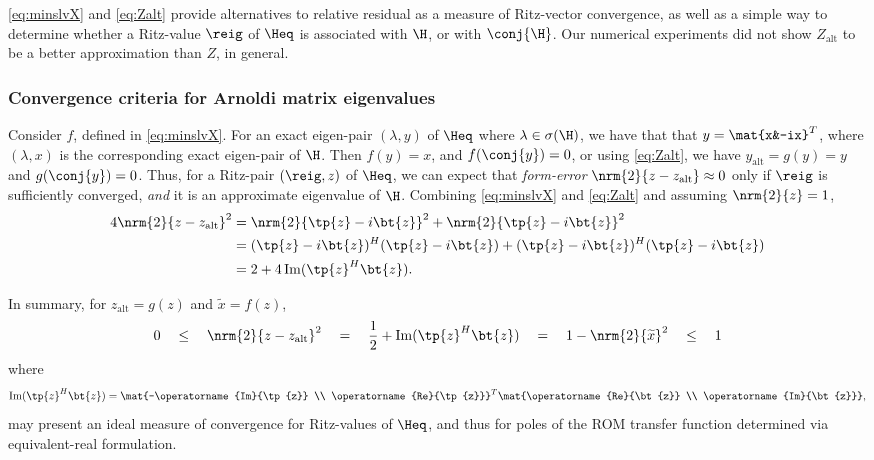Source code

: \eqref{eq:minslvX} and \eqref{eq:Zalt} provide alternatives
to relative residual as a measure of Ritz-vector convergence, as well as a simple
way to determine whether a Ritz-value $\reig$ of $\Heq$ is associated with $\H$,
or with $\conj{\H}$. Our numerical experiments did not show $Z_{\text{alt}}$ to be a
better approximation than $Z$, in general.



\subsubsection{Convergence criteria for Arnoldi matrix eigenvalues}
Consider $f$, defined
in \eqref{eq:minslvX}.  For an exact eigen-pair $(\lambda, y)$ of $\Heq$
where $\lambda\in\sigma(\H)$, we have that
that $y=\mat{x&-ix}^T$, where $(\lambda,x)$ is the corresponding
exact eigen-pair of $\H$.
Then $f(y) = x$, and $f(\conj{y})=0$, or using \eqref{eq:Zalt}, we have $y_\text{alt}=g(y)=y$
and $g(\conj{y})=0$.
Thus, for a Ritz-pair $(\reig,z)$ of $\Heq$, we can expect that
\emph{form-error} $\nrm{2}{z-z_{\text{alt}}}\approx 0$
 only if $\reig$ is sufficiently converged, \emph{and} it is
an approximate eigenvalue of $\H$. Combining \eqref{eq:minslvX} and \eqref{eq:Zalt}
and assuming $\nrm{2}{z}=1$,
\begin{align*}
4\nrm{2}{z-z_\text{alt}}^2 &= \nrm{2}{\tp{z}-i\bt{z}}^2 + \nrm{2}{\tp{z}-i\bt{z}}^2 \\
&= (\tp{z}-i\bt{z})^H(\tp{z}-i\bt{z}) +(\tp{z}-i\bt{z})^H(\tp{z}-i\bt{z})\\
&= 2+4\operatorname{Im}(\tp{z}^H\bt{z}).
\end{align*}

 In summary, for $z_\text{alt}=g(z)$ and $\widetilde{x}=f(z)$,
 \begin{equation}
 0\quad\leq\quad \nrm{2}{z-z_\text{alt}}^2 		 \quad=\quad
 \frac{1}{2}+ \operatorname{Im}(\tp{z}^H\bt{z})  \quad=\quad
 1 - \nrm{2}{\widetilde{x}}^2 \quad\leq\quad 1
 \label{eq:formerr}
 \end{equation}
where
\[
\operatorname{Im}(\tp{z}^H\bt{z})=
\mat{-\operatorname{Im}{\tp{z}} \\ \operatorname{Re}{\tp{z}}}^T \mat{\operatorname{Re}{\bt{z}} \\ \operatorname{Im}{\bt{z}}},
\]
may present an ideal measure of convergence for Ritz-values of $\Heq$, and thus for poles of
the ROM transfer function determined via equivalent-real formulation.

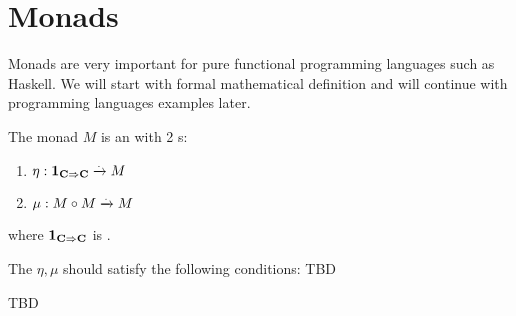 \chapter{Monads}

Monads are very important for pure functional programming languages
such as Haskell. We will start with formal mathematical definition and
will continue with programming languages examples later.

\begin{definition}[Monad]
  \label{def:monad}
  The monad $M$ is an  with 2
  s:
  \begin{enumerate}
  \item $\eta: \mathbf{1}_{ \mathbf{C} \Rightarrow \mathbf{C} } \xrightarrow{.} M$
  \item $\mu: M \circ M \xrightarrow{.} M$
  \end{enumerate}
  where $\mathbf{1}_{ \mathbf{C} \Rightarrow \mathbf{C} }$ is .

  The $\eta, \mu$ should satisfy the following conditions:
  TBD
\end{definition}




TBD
========================
• **Requirement**: Leave out the pictures, then repeat the listing above exactly from its first line to the line with "better approximation than $Z$, in general.", inclusive.

• **Response below**:
Source code

: \eqref{eq:minslvX} and \eqref{eq:Zalt} provide alternatives
to relative residual as a measure of Ritz-vector convergence, as well as a simple
way to determine whether a Ritz-value $\reig$ of $\Heq$ is associated with $\H$,
or with $\conj{\H}$. Our numerical experiments did not show $Z_{\text{alt}}$ to be a
better approximation than $Z$, in general.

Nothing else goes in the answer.